Enfin, le dernier volet que j’aimerais aborder est la partie sur la justice pénale pour les adolescents. Le droit criminel canadien est constitué d’un fragile équilibre entre les philosophies utilitaristes et rétributivistes. En conséquence, les peines servent autant un objectif de dénonciation des valeurs qu’un objectif de dissuasion générale, c’est-à-dire décourager les sujets du droit canadien d’imiter les contrevenants. Les modifications apportées à la Loi sur le système de justice pénale pour les adolescents affaiblissent grandement ce dernier objectif. L’article 376 du projet de loi C-75 abroge l’obligation, pour le procureur général, de déterminer s’il est approprié de présenter une demande en vue d’assujettir l’adolescent à la peine que recevrait un adulte s’il a commis une infraction grave avec violence et s’il est âgé de plus de 14 ans.

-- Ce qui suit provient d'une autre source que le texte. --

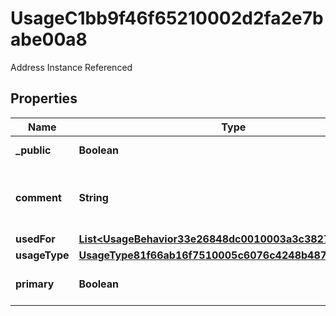 

# UsageC1bb9f46f65210002d2fa2e7babe00a8

Address Instance Referenced

## Properties

| Name | Type | Description | Notes |
|------------ | ------------- | ------------- | -------------|
|**_public** | **Boolean** | Is Public Visibility |  [optional] |
|**comment** | **String** | Returns the description for a given communication method. |  [optional] |
|**usedFor** | [**List&lt;UsageBehavior33e26848dc0010003a3c3827858901b4&gt;**](UsageBehavior33e26848dc0010003a3c3827858901b4.md) | Used For |  [optional] |
|**usageType** | [**UsageType81f66ab16f7510005c6076c4248b4875**](UsageType81f66ab16f7510005c6076c4248b4875.md) |  |  [optional] |
|**primary** | **Boolean** | Returns Boolean Value False |  [optional] |



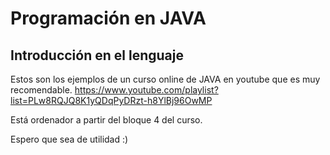 # Programación en JAVA
Introducción en el lenguaje
---------------------------

Estos son los ejemplos de un curso online de JAVA en youtube que es muy recomendable.
https://www.youtube.com/playlist?list=PLw8RQJQ8K1yQDqPyDRzt-h8YlBj96OwMP

Está ordenador a partir del bloque 4 del curso. 

Espero que sea de utilidad :)
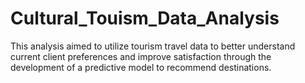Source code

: # Cultural_Touism_Data_Analysis
This analysis aimed to utilize tourism travel data to better understand current client preferences and improve satisfaction through the development of a predictive model to recommend destinations.
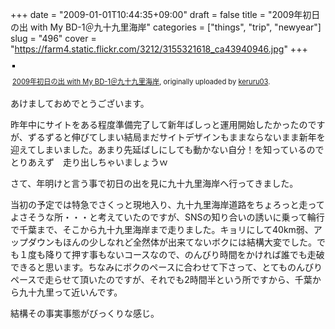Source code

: +++
date = "2009-01-01T10:44:35+09:00"
draft = false
title = "2009年初日の出 with My BD-1＠九十九里海岸"
categories = ["things", "trip", "newyear"]
slug = "496"
cover = "https://farm4.static.flickr.com/3212/3155321618_ca43940946.jpg"
+++

<div style="text-align: left; padding: 3px;"><a title="photo sharing" href="https://www.flickr.com/photos/keruru/3155321618/"><img style="border: solid 2px #000000;" src="https://farm4.static.flickr.com/3212/3155321618_ca43940946.jpg" alt="" /></a>

<span style="font-size: 0.8em; margin-top: 0px;"><a href="https://www.flickr.com/photos/keruru/3155321618/">2009年初日の出 with My BD-1＠九十九里海岸</a>, originally uploaded by <a href="https://www.flickr.com/people/keruru/">keruru03</a>.</span></div>
あけましておめでとうございます。

昨年中にサイトをある程度準備完了して新年ばしっと運用開始したかったのですが、ずるずると伸びてしまい結局まだサイトデザインもままならないまま新年を迎えてしまいました。あまり先延ばしにしても動かない自分！を知っているのでとりあえず　走り出しちゃいましょうｗ

さて、年明けと言う事で初日の出を見に九十九里海岸へ行ってきました。

当初の予定では特急でさくっと現地入り、九十九里海岸道路をちょろっと走ってよさそうな所・・・と考えていたのですが、SNSの知り合いの誘いに乗って輪行で千葉まで、そこから九十九里海岸まで走りました。キョリにして40km弱、アップダウンもほんの少しなれど全然体が出来てないボクには結構大変でした。でも１度も降りて押す事もないコースなので、のんびり時間をかければ誰でも走破できると思います。ちなみにボクのペースに合わせて下さって、とてものんびりペースで走らせて頂いたのですが、それでも2時間半という所ですから、千葉から九十九里って近いんです。

結構その事実事態がびっくりな感じ。
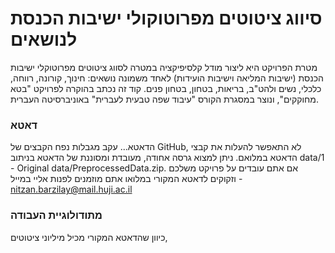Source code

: # סיווג ציטוטים מפרוטוקולי ישיבות הכנסת לנושאים

מטרת הפרויקט היא ליצור מודל קלסיפיקציה במטרה לסווג ציטוטים מפרוטוקלי ישיבות הכנסת (ישיבות המליאה וישיבות הועידות) לאחד משמונה נושאים: חינוך, קורונה, רווחה, כלכלי, נשים ולהט"ב, בריאות, בטחון, בטחון פנים. 
קוד זה נכתב בהוקרה לפרויקט "בטא מחוקקים", ונוצר במסגרת הקורס "עיבוד שפה טבעית לעברית" באוניברסיטה העברית.

### דאטא
הדאטא...
עקב מגבלות נפח הקבצים של GitHub, לא התאפשר להעלות את קבצי הדאטא במלואם. ניתן למצוא גרסה אחודה, מעובדת ומסוננת של הדאטא בניתוב data/1 - Original data/PreprocessedData.zip.
אם אתם עובדים על פרויקט משלכם וזקוקים לדאטא המקורי במלואו אתם מוזמנים לפנות אליי במייל - nitzan.barzilay@mail.huji.ac.il 

### מתודולוגיית העבודה
כיוון שהדאטא המקורי מכיל מיליוני ציטוטים, 
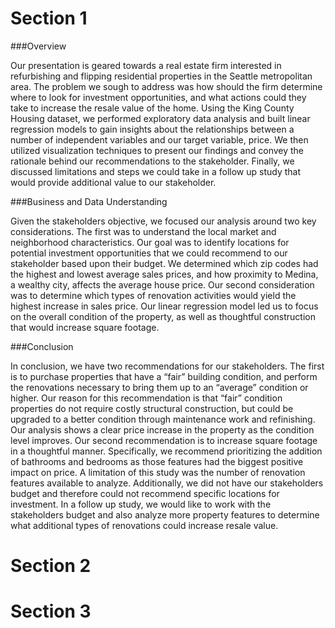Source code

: # Section 1
###Overview
 
Our presentation is geared towards a real estate firm interested in refurbishing and flipping residential properties in the Seattle metropolitan area. The problem we sough to address was how should the firm determine where to look for investment opportunities, and what actions could they take to increase the resale value of the home. Using the King County Housing dataset, we performed exploratory data analysis and built linear regression models to gain insights about the relationships between a number of independent variables and our target variable, price. We then utilized visualization techniques to present our findings and convey the rationale behind our recommendations to the stakeholder. Finally, we discussed limitations and steps we could take in a follow up study that would provide additional value to our stakeholder.  


###Business and Data Understanding

Given the stakeholders objective, we focused our analysis around two key considerations. The first was to understand the local market and neighborhood characteristics. Our goal was to identify locations for potential investment opportunities that we could recommend to our stakeholder based upon their budget. We determined which zip codes had the highest and lowest average sales prices, and how proximity to Medina, a wealthy city, affects the average house price. Our second consideration was to determine which types of renovation activities would yield the highest increase in sales price. Our linear regression model led us to focus on the overall condition of the property, as well as thoughtful construction that would increase square footage. 


###Conclusion

In conclusion, we have two recommendations for our stakeholders. The first is to purchase properties that have a “fair” building condition, and perform the renovations necessary to bring them up to an “average” condition or higher. Our reason for this recommendation is that “fair” condition properties do not require costly structural construction, but could be upgraded to a better condition through maintenance work and refinishing. Our analysis shows a clear price increase in the property as the condition level improves. Our second recommendation is to increase square footage in a thoughtful manner. Specifically, we recommend prioritizing the addition of bathrooms and bedrooms as those features had the biggest positive impact on price. A limitation of this study was the number of renovation features available to analyze. Additionally, we did not have our stakeholders budget and therefore could not recommend specific locations for investment. In a follow up study, we would like to work with the stakeholders budget and also analyze more property features to determine what additional types of renovations could increase resale value.


# Section 2

# Section 3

Le retrait de cette disposition, qui constitue une mesure de protection de l’intérêt public, ouvre la porte à l’utilisation plus fréquente des adolescents par des adultes pour commettre des crimes graves, puisque le risque de peine sévère sera amoindri.
Par ailleurs, des études ont montré que les jeunes risquent de recevoir des peines similaires à celles des adultes dans moins de 3 p. 100 des causes impliquant des adolescents. Il s’agit habituellement de crimes très graves, et aussi de jeunes récidivistes.
Ce sont des cas d’exception, mais ils sont réels, et il y a des victimes bien humaines. Pourquoi se priver d’un outil de plus dont disposent les tribunaux et les procureurs de la Couronne?
On nous dit que le projet de loi C-75 vise notamment à répondre à l’arrêt Jordan et de réduire les délais dans l’appareil judiciaire. Pour atteindre vraiment cet objectif, le gouvernement devrait commencer par pourvoir les quelque 50 postes vacants au sein de la magistrature au Canada. Il s’attaquerait ainsi au problème sans causer d’inquiétude, contrairement à ce que fait le projet de loi C-75.
Le gouvernement a présenté un projet de loi qui ne s’attaque pas au problème, à savoir de réduire les délais et les retards dans le système de justice canadien. Non seulement le projet de loi C-75 ne comble pas ces retards , mais il affaiblira notre système de justice. Merci.
Vous plaît-il, honorables sénateurs, d’adopter la motion?
Des voix : D’accord.
Des voix : Avec dissidence.
(La motion est adoptée et le projet de loi est lu pour la deuxième fois, avec dissidence.)